**Dataset:**
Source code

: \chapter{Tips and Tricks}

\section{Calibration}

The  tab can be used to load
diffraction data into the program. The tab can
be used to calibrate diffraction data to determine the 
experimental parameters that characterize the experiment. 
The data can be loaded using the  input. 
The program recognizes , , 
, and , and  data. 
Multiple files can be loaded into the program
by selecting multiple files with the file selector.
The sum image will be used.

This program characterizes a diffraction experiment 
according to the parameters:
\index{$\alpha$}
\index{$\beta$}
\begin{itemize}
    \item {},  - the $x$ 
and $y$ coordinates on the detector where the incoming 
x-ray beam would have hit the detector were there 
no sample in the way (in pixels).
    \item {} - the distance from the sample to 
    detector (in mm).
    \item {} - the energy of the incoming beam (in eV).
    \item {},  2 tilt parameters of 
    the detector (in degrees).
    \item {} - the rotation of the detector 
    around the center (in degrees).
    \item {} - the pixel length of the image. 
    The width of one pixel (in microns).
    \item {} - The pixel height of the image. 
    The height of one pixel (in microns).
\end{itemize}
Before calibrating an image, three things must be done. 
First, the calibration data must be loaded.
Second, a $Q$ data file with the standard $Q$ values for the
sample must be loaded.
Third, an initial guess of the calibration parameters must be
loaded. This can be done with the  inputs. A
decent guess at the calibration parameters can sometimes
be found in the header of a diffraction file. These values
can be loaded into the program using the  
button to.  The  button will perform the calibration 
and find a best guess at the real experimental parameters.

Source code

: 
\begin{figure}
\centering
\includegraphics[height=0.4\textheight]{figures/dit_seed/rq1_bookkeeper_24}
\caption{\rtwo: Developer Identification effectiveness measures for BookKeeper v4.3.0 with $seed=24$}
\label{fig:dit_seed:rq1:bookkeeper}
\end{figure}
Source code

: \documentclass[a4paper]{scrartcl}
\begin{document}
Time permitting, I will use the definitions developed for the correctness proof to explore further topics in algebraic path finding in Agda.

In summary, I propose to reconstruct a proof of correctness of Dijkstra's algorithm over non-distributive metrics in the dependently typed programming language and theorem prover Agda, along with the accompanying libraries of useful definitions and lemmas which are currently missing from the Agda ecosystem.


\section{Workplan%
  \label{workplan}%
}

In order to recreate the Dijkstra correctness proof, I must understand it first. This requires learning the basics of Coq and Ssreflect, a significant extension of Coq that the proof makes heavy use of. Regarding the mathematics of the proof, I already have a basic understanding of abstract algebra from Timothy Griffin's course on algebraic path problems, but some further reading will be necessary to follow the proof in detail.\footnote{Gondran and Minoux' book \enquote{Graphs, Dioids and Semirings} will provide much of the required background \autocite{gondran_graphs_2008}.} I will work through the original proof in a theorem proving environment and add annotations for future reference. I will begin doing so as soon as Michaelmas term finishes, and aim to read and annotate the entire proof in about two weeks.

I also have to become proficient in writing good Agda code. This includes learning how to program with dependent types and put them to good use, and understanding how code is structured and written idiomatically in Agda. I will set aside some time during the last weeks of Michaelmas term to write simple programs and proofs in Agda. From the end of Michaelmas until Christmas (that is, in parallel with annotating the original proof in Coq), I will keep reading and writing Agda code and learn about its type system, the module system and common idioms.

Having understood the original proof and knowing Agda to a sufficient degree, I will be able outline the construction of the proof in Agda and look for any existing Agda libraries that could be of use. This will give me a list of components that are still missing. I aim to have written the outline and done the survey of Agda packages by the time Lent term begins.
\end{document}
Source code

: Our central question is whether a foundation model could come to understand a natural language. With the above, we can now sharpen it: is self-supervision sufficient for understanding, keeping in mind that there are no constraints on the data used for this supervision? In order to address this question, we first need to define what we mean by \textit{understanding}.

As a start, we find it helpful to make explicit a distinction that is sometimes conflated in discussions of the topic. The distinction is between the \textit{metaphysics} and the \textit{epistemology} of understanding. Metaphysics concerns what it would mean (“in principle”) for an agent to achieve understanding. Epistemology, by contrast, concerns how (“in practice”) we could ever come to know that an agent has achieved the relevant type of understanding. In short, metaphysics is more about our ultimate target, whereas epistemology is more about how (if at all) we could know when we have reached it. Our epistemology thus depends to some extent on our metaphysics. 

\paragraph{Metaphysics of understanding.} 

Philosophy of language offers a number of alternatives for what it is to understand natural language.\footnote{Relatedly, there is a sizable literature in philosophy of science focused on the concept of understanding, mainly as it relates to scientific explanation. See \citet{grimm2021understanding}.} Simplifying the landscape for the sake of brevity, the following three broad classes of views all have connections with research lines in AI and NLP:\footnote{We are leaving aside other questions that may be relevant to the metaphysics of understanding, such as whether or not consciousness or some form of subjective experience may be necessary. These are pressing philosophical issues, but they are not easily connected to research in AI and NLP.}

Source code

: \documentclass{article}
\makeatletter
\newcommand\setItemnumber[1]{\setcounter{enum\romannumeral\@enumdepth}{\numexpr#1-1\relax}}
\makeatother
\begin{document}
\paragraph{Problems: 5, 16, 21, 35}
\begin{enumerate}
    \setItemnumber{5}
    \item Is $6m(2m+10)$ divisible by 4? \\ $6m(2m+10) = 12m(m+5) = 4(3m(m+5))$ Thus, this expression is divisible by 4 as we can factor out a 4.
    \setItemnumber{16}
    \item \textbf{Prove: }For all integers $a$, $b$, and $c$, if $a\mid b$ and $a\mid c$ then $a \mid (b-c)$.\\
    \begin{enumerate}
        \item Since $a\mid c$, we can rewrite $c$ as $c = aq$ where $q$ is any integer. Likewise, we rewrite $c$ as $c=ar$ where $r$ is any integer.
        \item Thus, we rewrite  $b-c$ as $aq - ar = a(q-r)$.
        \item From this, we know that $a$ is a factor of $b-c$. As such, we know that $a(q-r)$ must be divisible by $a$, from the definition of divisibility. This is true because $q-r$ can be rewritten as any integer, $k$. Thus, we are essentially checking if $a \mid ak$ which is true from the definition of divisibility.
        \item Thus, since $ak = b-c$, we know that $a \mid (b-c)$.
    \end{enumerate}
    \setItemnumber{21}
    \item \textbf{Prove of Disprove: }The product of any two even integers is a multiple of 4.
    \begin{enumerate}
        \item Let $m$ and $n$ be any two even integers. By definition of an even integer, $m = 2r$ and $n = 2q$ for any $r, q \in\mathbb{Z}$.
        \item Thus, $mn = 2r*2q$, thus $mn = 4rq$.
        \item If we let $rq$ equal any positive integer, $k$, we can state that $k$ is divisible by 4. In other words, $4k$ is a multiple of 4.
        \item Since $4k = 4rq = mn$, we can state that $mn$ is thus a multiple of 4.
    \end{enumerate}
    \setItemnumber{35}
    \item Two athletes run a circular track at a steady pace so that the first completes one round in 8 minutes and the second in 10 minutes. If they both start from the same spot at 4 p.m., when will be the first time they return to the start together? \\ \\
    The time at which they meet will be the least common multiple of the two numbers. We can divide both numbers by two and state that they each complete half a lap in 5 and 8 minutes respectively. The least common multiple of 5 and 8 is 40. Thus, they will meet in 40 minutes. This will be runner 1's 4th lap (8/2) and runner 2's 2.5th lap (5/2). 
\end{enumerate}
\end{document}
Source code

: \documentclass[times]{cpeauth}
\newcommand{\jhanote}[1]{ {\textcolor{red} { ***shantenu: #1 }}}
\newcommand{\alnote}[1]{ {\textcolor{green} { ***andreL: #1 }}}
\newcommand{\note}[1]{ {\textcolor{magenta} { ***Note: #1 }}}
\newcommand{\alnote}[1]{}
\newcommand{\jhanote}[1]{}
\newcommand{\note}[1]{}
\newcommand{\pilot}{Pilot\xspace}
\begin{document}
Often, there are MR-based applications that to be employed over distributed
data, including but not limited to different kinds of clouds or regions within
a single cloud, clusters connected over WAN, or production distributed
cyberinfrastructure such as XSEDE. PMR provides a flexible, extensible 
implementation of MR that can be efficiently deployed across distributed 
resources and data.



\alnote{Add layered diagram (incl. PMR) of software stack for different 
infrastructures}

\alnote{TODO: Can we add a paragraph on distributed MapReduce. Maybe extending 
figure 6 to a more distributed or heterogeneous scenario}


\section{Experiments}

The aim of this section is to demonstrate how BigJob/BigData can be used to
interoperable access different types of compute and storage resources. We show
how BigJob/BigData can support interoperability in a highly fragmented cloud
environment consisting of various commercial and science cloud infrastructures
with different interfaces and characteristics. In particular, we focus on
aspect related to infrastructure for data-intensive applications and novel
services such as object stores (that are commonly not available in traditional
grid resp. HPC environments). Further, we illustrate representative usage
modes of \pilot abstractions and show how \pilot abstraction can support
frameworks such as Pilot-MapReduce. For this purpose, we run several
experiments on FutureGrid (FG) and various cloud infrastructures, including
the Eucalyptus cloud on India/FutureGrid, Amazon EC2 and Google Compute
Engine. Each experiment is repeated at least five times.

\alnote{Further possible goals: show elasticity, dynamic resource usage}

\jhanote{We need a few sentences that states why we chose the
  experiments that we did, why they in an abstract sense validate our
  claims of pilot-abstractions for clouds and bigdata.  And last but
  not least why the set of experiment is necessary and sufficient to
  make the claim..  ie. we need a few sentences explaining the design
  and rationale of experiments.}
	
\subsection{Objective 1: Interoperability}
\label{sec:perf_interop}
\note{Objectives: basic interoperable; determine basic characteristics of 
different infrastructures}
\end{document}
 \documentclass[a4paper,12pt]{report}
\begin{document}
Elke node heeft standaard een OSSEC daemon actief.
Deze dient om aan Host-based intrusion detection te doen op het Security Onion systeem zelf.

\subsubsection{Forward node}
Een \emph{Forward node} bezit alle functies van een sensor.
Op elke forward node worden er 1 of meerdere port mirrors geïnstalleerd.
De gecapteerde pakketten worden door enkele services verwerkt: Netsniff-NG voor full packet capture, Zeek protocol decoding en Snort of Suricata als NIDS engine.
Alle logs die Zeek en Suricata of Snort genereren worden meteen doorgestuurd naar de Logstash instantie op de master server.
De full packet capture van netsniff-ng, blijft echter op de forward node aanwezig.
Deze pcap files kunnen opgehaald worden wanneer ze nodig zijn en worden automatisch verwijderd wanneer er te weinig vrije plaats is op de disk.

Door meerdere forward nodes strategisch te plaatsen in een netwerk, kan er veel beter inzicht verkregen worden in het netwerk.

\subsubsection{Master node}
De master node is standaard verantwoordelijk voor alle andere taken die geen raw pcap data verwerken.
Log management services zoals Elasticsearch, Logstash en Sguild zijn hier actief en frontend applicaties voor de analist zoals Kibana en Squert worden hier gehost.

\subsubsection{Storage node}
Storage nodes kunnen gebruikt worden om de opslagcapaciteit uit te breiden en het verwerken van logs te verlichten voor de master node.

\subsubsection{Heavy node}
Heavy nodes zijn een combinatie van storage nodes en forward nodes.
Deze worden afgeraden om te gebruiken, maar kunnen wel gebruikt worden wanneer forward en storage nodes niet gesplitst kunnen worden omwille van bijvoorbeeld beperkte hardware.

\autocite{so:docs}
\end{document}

**The task:**
Write out exactly the lines above from the line with "The sum image will be used." through the line with "height of the image.", both of them included, and leave out all other lines.

**Result:**
The sum image will be used.

This program characterizes a diffraction experiment 
according to the parameters:
\index{$\alpha$}
\index{$\beta$}
\begin{itemize}
    \item {},  - the $x$ 
and $y$ coordinates on the detector where the incoming 
x-ray beam would have hit the detector were there 
no sample in the way (in pixels).
    \item {} - the distance from the sample to 
    detector (in mm).
    \item {} - the energy of the incoming beam (in eV).
    \item {},  2 tilt parameters of 
    the detector (in degrees).
    \item {} - the rotation of the detector 
    around the center (in degrees).
    \item {} - the pixel length of the image. 
    The width of one pixel (in microns).
    \item {} - The pixel height of the image. 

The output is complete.